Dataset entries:
:::

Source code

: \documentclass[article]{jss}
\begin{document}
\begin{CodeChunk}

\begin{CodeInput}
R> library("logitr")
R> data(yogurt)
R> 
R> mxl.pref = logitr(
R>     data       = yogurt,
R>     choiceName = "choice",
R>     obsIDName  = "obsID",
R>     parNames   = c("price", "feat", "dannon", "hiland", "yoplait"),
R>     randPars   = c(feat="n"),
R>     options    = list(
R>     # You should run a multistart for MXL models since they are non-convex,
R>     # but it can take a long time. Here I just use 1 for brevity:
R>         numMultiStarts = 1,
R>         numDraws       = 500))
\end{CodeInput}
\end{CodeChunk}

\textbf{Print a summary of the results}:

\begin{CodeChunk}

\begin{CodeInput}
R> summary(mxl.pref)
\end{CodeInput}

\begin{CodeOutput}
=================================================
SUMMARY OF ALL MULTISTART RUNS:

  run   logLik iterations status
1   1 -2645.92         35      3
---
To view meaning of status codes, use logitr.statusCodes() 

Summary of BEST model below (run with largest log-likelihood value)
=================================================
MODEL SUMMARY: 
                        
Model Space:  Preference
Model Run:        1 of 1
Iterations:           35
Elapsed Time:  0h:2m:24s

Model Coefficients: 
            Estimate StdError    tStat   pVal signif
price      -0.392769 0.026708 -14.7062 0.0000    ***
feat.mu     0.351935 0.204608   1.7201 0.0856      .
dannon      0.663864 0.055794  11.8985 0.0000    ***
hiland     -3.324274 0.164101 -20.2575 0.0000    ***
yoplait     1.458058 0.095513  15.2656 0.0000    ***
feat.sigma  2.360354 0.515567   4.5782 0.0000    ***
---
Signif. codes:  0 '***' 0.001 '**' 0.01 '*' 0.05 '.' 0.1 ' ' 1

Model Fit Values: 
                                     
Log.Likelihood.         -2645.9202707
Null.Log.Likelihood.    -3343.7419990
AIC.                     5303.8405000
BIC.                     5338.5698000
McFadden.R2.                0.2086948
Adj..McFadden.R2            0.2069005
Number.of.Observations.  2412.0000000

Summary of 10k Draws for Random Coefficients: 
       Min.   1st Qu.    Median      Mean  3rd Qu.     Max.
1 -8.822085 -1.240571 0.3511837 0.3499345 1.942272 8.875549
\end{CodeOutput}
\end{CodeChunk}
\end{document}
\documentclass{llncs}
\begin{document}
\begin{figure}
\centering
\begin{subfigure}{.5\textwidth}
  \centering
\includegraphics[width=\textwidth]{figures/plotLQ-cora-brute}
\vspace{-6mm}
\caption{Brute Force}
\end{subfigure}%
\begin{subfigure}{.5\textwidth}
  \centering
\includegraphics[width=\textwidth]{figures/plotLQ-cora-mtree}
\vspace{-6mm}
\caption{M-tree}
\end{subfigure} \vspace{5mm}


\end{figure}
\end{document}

:::

### WHAT THE TASK ASKS
Using the records above as the source, restate each line verbatim.

### RESPONSE BOX
Source code

: \documentclass[article]{jss}
\begin{document}
\begin{CodeChunk}

\begin{CodeInput}
R> library("logitr")
R> data(yogurt)
R> 
R> mxl.pref = logitr(
R>     data       = yogurt,
R>     choiceName = "choice",
R>     obsIDName  = "obsID",
R>     parNames   = c("price", "feat", "dannon", "hiland", "yoplait"),
R>     randPars   = c(feat="n"),
R>     options    = list(
R>     # You should run a multistart for MXL models since they are non-convex,
R>     # but it can take a long time. Here I just use 1 for brevity:
R>         numMultiStarts = 1,
R>         numDraws       = 500))
\end{CodeInput}
\end{CodeChunk}

\textbf{Print a summary of the results}:

\begin{CodeChunk}

\begin{CodeInput}
R> summary(mxl.pref)
\end{CodeInput}

\begin{CodeOutput}
=================================================
SUMMARY OF ALL MULTISTART RUNS:

  run   logLik iterations status
1   1 -2645.92         35      3
---
To view meaning of status codes, use logitr.statusCodes() 

Summary of BEST model below (run with largest log-likelihood value)
=================================================
MODEL SUMMARY: 
                        
Model Space:  Preference
Model Run:        1 of 1
Iterations:           35
Elapsed Time:  0h:2m:24s

Model Coefficients: 
            Estimate StdError    tStat   pVal signif
price      -0.392769 0.026708 -14.7062 0.0000    ***
feat.mu     0.351935 0.204608   1.7201 0.0856      .
dannon      0.663864 0.055794  11.8985 0.0000    ***
hiland     -3.324274 0.164101 -20.2575 0.0000    ***
yoplait     1.458058 0.095513  15.2656 0.0000    ***
feat.sigma  2.360354 0.515567   4.5782 0.0000    ***
---
Signif. codes:  0 '***' 0.001 '**' 0.01 '*' 0.05 '.' 0.1 ' ' 1

Model Fit Values: 
                                     
Log.Likelihood.         -2645.9202707
Null.Log.Likelihood.    -3343.7419990
AIC.                     5303.8405000
BIC.                     5338.5698000
McFadden.R2.                0.2086948
Adj..McFadden.R2            0.2069005
Number.of.Observations.  2412.0000000

Summary of 10k Draws for Random Coefficients: 
       Min.   1st Qu.    Median      Mean  3rd Qu.     Max.
1 -8.822085 -1.240571 0.3511837 0.3499345 1.942272 8.875549
\end{CodeOutput}
\end{CodeChunk}
\end{document}
\documentclass{llncs}
\begin{document}
\begin{figure}
\centering
\begin{subfigure}{.5\textwidth}
  \centering
\includegraphics[width=\textwidth]{figures/plotLQ-cora-brute}
\vspace{-6mm}
\caption{Brute Force}
\end{subfigure}%
\begin{subfigure}{.5\textwidth}
  \centering
\includegraphics[width=\textwidth]{figures/plotLQ-cora-mtree}
\vspace{-6mm}
\caption{M-tree}
\end{subfigure} \vspace{5mm}


\end{figure}
\end{document}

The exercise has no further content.